No hacen falta largas disquisiciones para concluir que la autopista es la negación de la calle: no sólo el peatón ha sido expulsado de ella, transformada en el reino indiscutido del tráfico automotor, en especial del auto privado; también se ha convertido en barrera que perturba la comunicación entre sectores de la ciudad y profundiza la segregación y las desigualdades entre sus habitantes; en sus laterales y en los distribuidores genera espacios residuales, auténticos terrenos baldíos que terminan convertidos en basureros, depósitos de chatarra o vergonzosos refugios de indigentes y pequeños delincuentes. Expulsa todo vestigio de ciudad de su entorno inmediato, esteriliza el suelo, rechaza la vida urbana y apenas acepta al apresurado transeúnte motorizado, ciego a cuanto le rodea, enfocado exclusivamente en el punto de fuga donde termina su viaje. No es medio de comunicación, apenas canal de transporte que hace estallar al espacio urbano en fragmentos dispersos sobre un territorio difuso.

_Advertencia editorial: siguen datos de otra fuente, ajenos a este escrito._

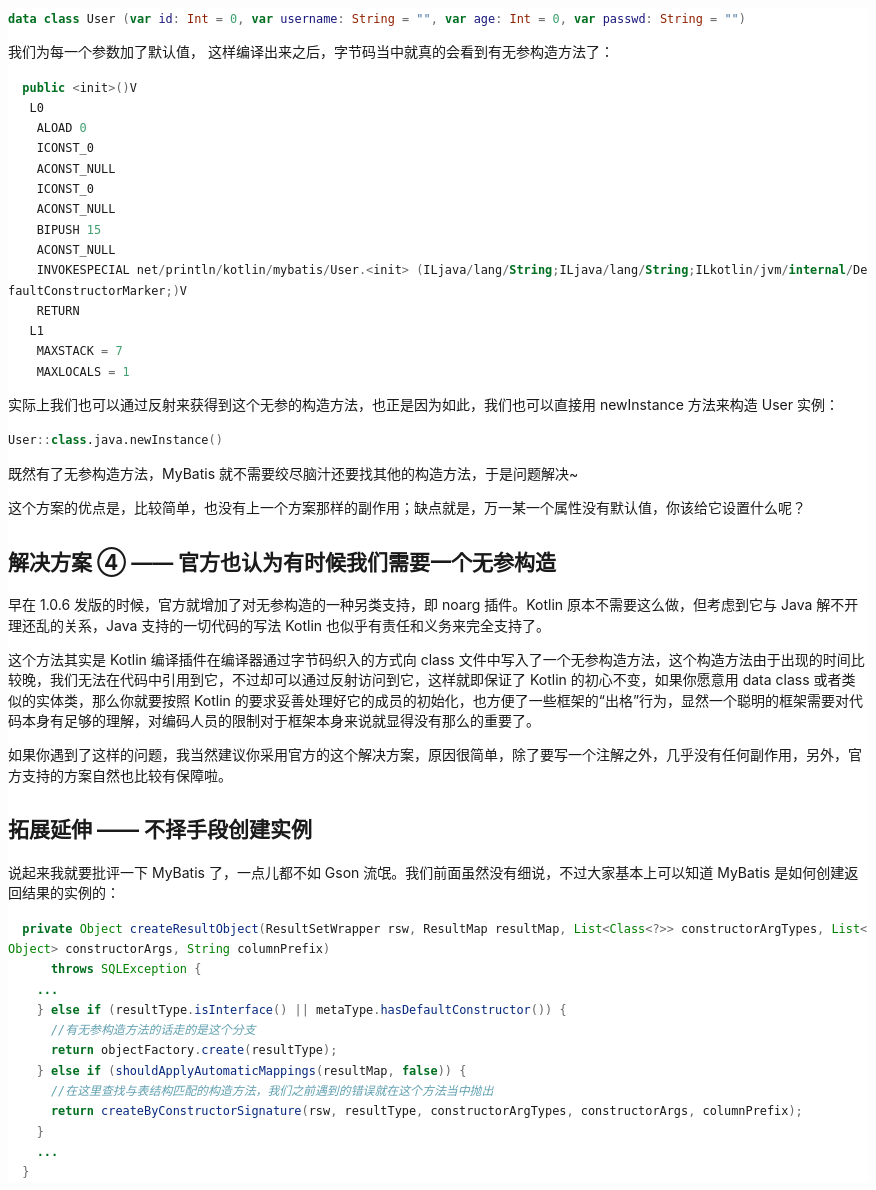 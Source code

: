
 ```kotlin
data class User (var id: Int = 0, var username: String = "", var age: Int = 0, var passwd: String = "")
```

我们为每一个参数加了默认值， 这样编译出来之后，字节码当中就真的会看到有无参构造方法了：

```kotlin
  public <init>()V
   L0
    ALOAD 0 
    ICONST_0
    ACONST_NULL
    ICONST_0
    ACONST_NULL
    BIPUSH 15
    ACONST_NULL
    INVOKESPECIAL net/println/kotlin/mybatis/User.<init> (ILjava/lang/String;ILjava/lang/String;ILkotlin/jvm/internal/DefaultConstructorMarker;)V
    RETURN
   L1
    MAXSTACK = 7
    MAXLOCALS = 1
```

实际上我们也可以通过反射来获得到这个无参的构造方法，也正是因为如此，我们也可以直接用 newInstance 方法来构造 User 实例：

```kotlin
User::class.java.newInstance()
```

既然有了无参构造方法，MyBatis 就不需要绞尽脑汁还要找其他的构造方法，于是问题解决~

这个方案的优点是，比较简单，也没有上一个方案那样的副作用；缺点就是，万一某一个属性没有默认值，你该给它设置什么呢？

## 解决方案 ④ —— 官方也认为有时候我们需要一个无参构造

早在 1.0.6 发版的时候，官方就增加了对无参构造的一种另类支持，即 noarg 插件。Kotlin 原本不需要这么做，但考虑到它与 Java 解不开理还乱的关系，Java 支持的一切代码的写法 Kotlin 也似乎有责任和义务来完全支持了。

这个方法其实是 Kotlin 编译插件在编译器通过字节码织入的方式向 class 文件中写入了一个无参构造方法，这个构造方法由于出现的时间比较晚，我们无法在代码中引用到它，不过却可以通过反射访问到它，这样就即保证了 Kotlin 的初心不变，如果你愿意用 data class 或者类似的实体类，那么你就要按照 Kotlin 的要求妥善处理好它的成员的初始化，也方便了一些框架的“出格”行为，显然一个聪明的框架需要对代码本身有足够的理解，对编码人员的限制对于框架本身来说就显得没有那么的重要了。

如果你遇到了这样的问题，我当然建议你采用官方的这个解决方案，原因很简单，除了要写一个注解之外，几乎没有任何副作用，另外，官方支持的方案自然也比较有保障啦。

## 拓展延伸 —— 不择手段创建实例

说起来我就要批评一下 MyBatis 了，一点儿都不如 Gson 流氓。我们前面虽然没有细说，不过大家基本上可以知道 MyBatis 是如何创建返回结果的实例的：

```java
  private Object createResultObject(ResultSetWrapper rsw, ResultMap resultMap, List<Class<?>> constructorArgTypes, List<Object> constructorArgs, String columnPrefix)
      throws SQLException {
	...
    } else if (resultType.isInterface() || metaType.hasDefaultConstructor()) {
      //有无参构造方法的话走的是这个分支
      return objectFactory.create(resultType);
    } else if (shouldApplyAutomaticMappings(resultMap, false)) {
      //在这里查找与表结构匹配的构造方法，我们之前遇到的错误就在这个方法当中抛出
      return createByConstructorSignature(rsw, resultType, constructorArgTypes, constructorArgs, columnPrefix);
    }
    ...
  }
```
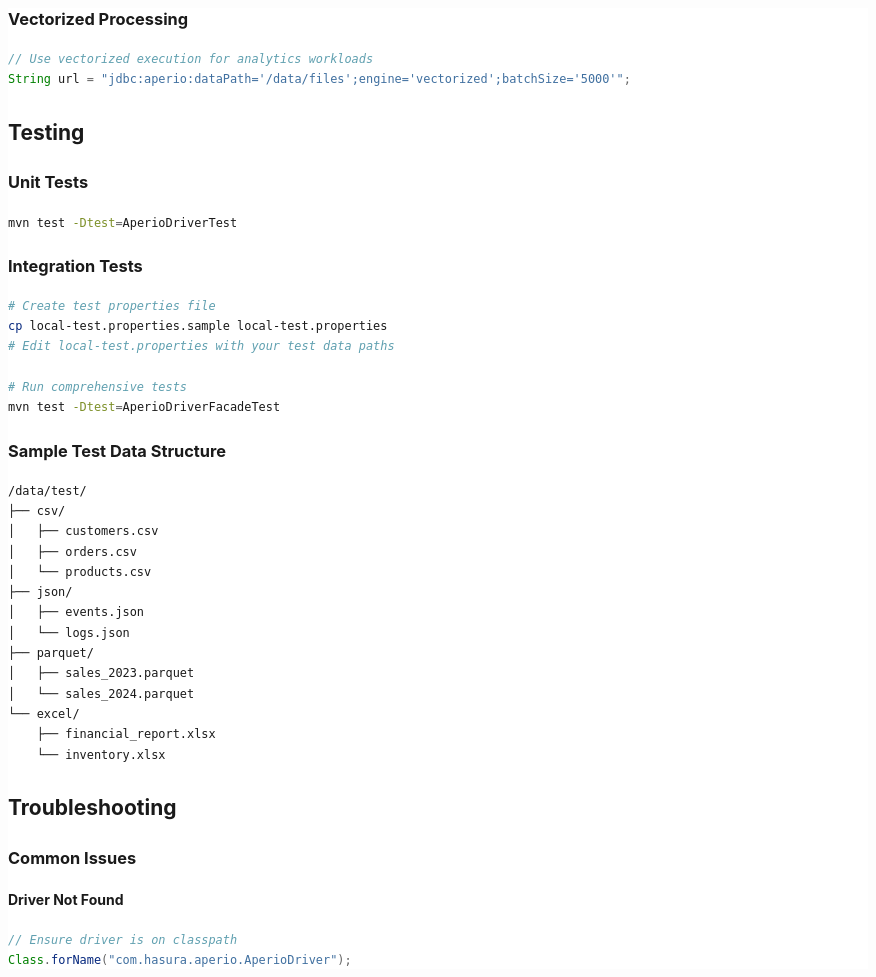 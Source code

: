 ### Vectorized Processing
```java
// Use vectorized execution for analytics workloads
String url = "jdbc:aperio:dataPath='/data/files';engine='vectorized';batchSize='5000'";
```

## Testing

### Unit Tests
```bash
mvn test -Dtest=AperioDriverTest
```

### Integration Tests
```bash
# Create test properties file
cp local-test.properties.sample local-test.properties
# Edit local-test.properties with your test data paths

# Run comprehensive tests
mvn test -Dtest=AperioDriverFacadeTest
```

### Sample Test Data Structure
```
/data/test/
├── csv/
│   ├── customers.csv
│   ├── orders.csv
│   └── products.csv
├── json/
│   ├── events.json
│   └── logs.json
├── parquet/
│   ├── sales_2023.parquet
│   └── sales_2024.parquet
└── excel/
    ├── financial_report.xlsx
    └── inventory.xlsx
```

## Troubleshooting

### Common Issues

#### Driver Not Found
```java
// Ensure driver is on classpath
Class.forName("com.hasura.aperio.AperioDriver");
```
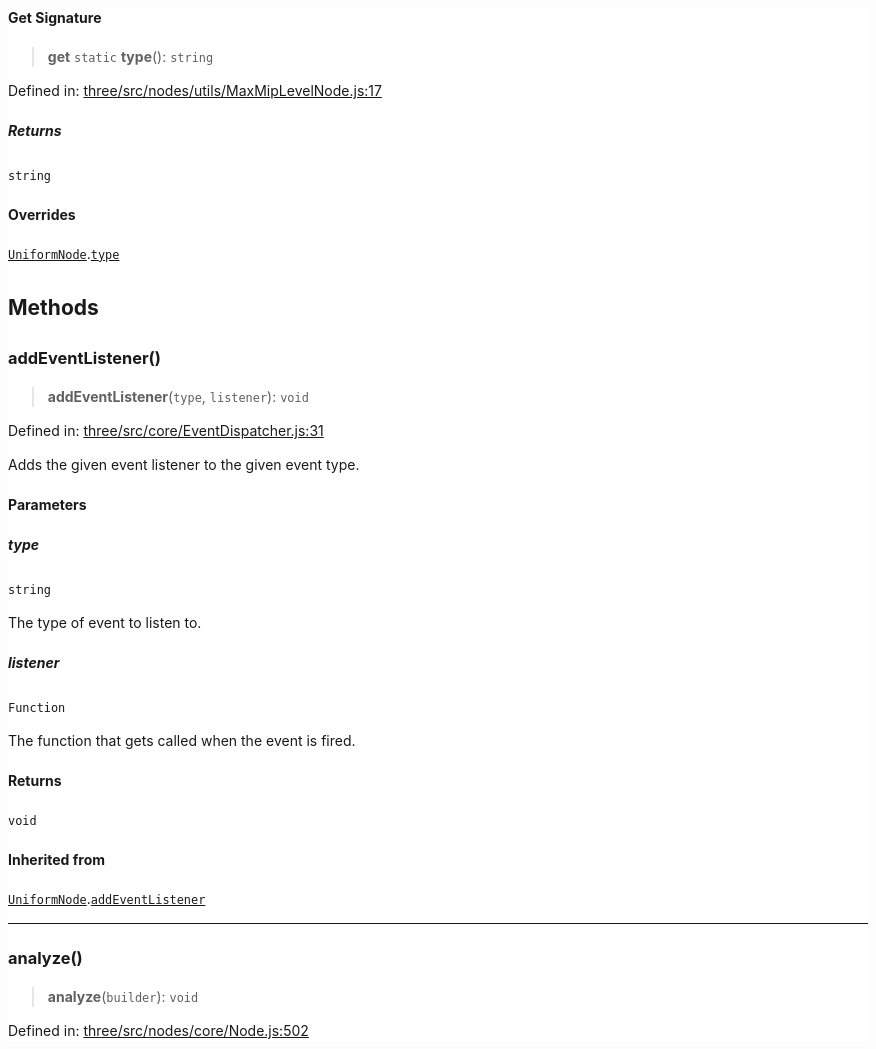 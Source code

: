 #### Get Signature

> **get** `static` **type**(): `string`

Defined in: [three/src/nodes/utils/MaxMipLevelNode.js:17](https://github.com/DefinitelyMaybe/three-i18n/blob/fa57b79433d1c349ffb23a78727299c8d4190136/three/src/nodes/utils/MaxMipLevelNode.js#L17)

##### Returns

`string`

#### Overrides

[`UniformNode`](/reference/threewebgpu/classes/uniformnode/).[`type`](/reference/threewebgpu/classes/uniformnode/#type-1)

## Methods

### addEventListener()

> **addEventListener**(`type`, `listener`): `void`

Defined in: [three/src/core/EventDispatcher.js:31](https://github.com/DefinitelyMaybe/three-i18n/blob/fa57b79433d1c349ffb23a78727299c8d4190136/three/src/core/EventDispatcher.js#L31)

Adds the given event listener to the given event type.

#### Parameters

##### type

`string`

The type of event to listen to.

##### listener

`Function`

The function that gets called when the event is fired.

#### Returns

`void`

#### Inherited from

[`UniformNode`](/reference/threewebgpu/classes/uniformnode/).[`addEventListener`](/reference/threewebgpu/classes/uniformnode/#addeventlistener)

***

### analyze()

> **analyze**(`builder`): `void`

Defined in: [three/src/nodes/core/Node.js:502](https://github.com/DefinitelyMaybe/three-i18n/blob/fa57b79433d1c349ffb23a78727299c8d4190136/three/src/nodes/core/Node.js#L502)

El tema es especialmente pertinente porque el crecimiento de Caracas, a partir de la década crucial de 1950, se articuló sobre varias autopistas urbanas a partir de la Francisco Fajardo, una suerte de columna vertebral que la atraviesa de este a oeste y de la cual se deprenden las demás, buscando conectar con la red vial regional. Esto ha dado lugar a la formación de una aglomeración negada al peatón, difícil, quizá imposible de integrar, dividida en compartimientos aislados. Además, con el crecimiento de la población y del parque automotor, han ido perdiendo la que se suponía su mayor virtud, la posibilidad de atravesarla rápida y fluidamente, generando en cambio una enorme masa de vehículos prácticamente inmóviles que incrementan significativamente su capacidad de contaminación del aire y producción de gases de efecto invernadero. El resultado se parece a la definición de Los Ángeles recordada por Juan Nuño: “diecisiete suburbios en busca de una ciudad”.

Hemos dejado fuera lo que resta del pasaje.